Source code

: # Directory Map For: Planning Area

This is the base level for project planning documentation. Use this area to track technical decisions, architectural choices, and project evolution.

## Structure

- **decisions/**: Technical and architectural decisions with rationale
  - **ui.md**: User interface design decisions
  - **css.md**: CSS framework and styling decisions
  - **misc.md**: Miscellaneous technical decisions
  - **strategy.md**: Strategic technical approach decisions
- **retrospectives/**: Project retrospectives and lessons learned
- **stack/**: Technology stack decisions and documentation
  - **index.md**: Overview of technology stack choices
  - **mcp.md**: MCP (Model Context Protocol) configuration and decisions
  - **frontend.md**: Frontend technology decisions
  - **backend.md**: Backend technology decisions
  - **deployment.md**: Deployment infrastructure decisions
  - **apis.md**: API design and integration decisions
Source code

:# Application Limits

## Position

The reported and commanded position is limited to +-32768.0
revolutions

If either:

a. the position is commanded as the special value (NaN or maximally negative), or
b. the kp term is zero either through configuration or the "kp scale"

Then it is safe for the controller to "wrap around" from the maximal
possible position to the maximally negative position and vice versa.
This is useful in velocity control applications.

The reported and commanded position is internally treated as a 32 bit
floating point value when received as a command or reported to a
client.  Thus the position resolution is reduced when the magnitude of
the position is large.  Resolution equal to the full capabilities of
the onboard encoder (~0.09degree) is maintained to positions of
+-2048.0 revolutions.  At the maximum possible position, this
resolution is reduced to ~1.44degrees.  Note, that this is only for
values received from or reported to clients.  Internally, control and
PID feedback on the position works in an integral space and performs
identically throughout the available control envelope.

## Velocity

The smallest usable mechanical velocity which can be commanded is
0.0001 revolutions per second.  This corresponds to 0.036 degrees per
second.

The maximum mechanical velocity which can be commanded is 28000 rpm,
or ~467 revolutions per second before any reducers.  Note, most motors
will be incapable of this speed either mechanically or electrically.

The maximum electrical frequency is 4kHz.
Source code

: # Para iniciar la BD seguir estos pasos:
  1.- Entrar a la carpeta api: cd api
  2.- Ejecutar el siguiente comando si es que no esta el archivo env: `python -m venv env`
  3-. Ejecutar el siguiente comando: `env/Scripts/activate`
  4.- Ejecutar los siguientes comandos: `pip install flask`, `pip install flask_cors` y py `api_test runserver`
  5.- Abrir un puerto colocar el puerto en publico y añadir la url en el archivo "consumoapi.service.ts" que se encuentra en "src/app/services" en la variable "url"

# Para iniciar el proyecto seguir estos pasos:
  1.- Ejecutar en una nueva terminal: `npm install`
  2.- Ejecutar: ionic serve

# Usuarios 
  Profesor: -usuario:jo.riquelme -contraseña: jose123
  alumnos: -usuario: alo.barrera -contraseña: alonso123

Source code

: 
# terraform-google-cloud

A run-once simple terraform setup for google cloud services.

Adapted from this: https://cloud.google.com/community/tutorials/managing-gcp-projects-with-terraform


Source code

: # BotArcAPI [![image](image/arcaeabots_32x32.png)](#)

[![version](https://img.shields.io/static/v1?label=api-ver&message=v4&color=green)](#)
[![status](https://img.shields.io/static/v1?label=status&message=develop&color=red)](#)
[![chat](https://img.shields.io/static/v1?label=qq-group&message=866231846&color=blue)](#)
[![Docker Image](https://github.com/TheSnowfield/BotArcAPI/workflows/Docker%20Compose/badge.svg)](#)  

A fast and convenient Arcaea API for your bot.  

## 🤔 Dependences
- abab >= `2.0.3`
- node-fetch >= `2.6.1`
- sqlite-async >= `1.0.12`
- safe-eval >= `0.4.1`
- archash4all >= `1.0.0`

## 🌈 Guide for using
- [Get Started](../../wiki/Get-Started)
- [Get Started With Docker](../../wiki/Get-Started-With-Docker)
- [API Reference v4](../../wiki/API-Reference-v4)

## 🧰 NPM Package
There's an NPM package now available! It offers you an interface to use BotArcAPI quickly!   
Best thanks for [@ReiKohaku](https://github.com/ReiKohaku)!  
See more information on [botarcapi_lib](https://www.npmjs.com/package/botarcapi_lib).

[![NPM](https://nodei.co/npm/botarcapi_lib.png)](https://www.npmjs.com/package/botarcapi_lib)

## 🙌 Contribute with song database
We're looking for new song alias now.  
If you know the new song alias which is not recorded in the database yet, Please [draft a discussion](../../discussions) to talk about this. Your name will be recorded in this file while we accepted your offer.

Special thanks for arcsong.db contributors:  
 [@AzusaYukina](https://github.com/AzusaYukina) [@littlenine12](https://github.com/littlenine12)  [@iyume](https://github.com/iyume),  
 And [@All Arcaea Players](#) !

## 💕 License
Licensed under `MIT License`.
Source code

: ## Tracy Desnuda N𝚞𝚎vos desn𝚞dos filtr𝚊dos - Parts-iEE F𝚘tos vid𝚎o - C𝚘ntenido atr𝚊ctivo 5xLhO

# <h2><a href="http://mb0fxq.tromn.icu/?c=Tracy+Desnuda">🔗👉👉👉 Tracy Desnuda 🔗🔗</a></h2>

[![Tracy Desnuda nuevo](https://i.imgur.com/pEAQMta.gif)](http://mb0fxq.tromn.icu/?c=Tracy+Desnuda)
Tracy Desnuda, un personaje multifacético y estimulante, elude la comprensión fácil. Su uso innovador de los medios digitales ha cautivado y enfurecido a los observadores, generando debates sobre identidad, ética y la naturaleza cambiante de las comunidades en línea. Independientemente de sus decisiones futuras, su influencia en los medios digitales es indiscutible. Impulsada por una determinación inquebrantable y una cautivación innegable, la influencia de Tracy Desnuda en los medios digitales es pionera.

--------

PROBLEM DESCRIPTION » Show, from the entries above, every line that includes the string "maximum".

YOUR SOLUTION »
+-2048.0 revolutions.  At the maximum possible position, this
The maximum mechanical velocity which can be commanded is 28000 rpm,
The maximum electrical frequency is 4kHz.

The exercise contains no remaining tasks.